Une tension semble palpable également dans l’amorce de dialogue qui s’effectue dans les sculptures, au nombre de sept, entre des éléments métalliques – des déchets industriels non modifiés par l’artiste –, et des pierres qui leur font face. De la confrontation s’échappe délicatement une quête d’équilibre, et s’élabore une liaison entre société industrielle et nature. Du mouvement imperceptible naît l’amorce d’un développement possible, porté par l’imagination de chacun. Un espace réflexif donc, à propos duquel Lee Ufan souligne qu’il entend « créer un champ qui permette d’établir une rencontre entre l’homme et le matériel, un champ dans lequel on peut entrer et laisser son imagination se développer. »

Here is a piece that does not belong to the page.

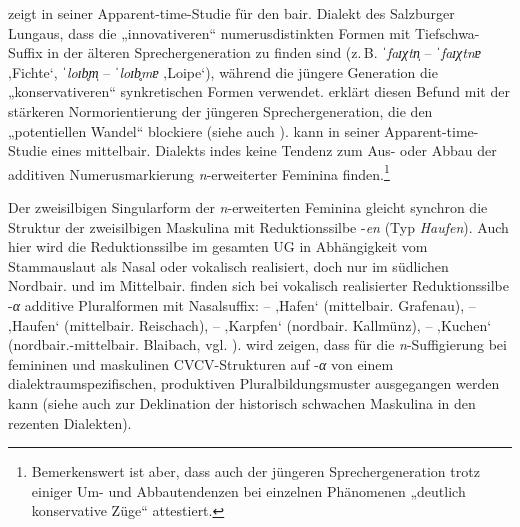 \citet[131--132]{Mauser2000} zeigt in seiner Apparent-time-Studie für den bair. Dialekt des Salzburger Lungaus, dass die „innovativeren“ numerusdistinkten Formen mit Tiefschwa-Suffix in der älteren Sprechergeneration zu finden sind (z.\,B. \textit{ˈfaɪχtn̩} -- \textit{ˈfaɪχtnɐ} ‚Fichte‘, \textit{ˈloɪb̥m̩} -- \textit{ˈloɪb̥mɐ} ‚Loipe‘), während die jüngere Generation die „konservativeren“ synkretischen Formen verwendet. \citet[132]{Mauser2000} erklärt diesen Befund mit der stärkeren Normorientierung der jüngeren Sprechergeneration, die den „potentiellen Wandel“ blockiere (siehe auch \citealt[216]{Mauser1998a}). \citet[187--188]{Wildfeuer2001} kann in seiner Apparent-time-Studie eines mittelbair. Dialekts indes keine Tendenz zum Aus- oder Abbau der additiven Numerusmarkierung \textit{n}{}-erweiterter Feminina finden.\footnote{Bemerkenswert ist aber, dass auch \citet[218]{Wildfeuer2001} der jüngeren Sprechergeneration trotz einiger Um- und Abbautendenzen bei einzelnen Phänomenen „deutlich konservative Züge“ attestiert.}\largerpage[2]

\begin{sloppypar}
Der zweisilbigen Singularform der \textit{n}{}-erweiterten Feminina gleicht synchron die Struktur der zweisilbigen Maskulina mit Reduktionssilbe -\textit{en} (Typ \textit{Haufen}). Auch hier wird die Reduktionssilbe im gesamten UG in Abhängigkeit vom Stammauslaut als Nasal oder vokalisch realisiert, doch nur im südlichen Nordbair. und im Mittelbair. finden sich bei vokalisch realisierter Reduktionssilbe -\textit{α} additive Pluralformen mit Nasalsuffix:  --  ‚Hafen‘ (mittelbair. Grafenau),  --  ‚Haufen‘ (mittelbair. Rei\-schach),  --  ‚Karpfen‘ (nordbair. Kallmünz),  --  ‚Kuchen‘ (nordbair.-mittelbair. Blaibach, vgl. \citealt[128 und 160]{Rowley1997}).  wird zeigen, dass für die \textit{n}{}-Suffigierung bei femininen und maskulinen CVCV-Strukturen auf -\textit{α} von einem dialektraumspezifischen, produktiven Pluralbildungsmuster ausgegangen werden kann (siehe auch  zur Deklination der historisch schwachen Maskulina in den rezenten Dialekten).
\end{sloppypar}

Encore faut-il que, afin de saisir la finesse de l’œuvre, des conditions de présentations acceptables soient réunies, permettant à tout le moins un minimum de concentration. Si les salles dévolues aux peintures semblent l’être, il n’en va pas de même des lieux réservés à la sculpture, qui à une exception près sont tous des lieux de passage continu, et pas des moindres : palier situé au débouché de l’escalier principal, espace de liaison entre la sortie des salles et un autre escalier, dégagement bas de plafond face aux portes des sanitaires… Il n’est pas étonnant, dans de telles conditions, de voir un groupe de grands-mères qui pourtant n’ont sans doute pas intégré l’expérience de Carl Andre, piétiner allègrement une plaque de métal qu’elles n’ont de toute façon pas vue. Pour des sculptures prétendument sélectionnées « en fonction de la manière de les intégrer à l’architecture », l’expérience est rude. D’autant que toute forme de cohérence est dès lors déniée à l’accrochage.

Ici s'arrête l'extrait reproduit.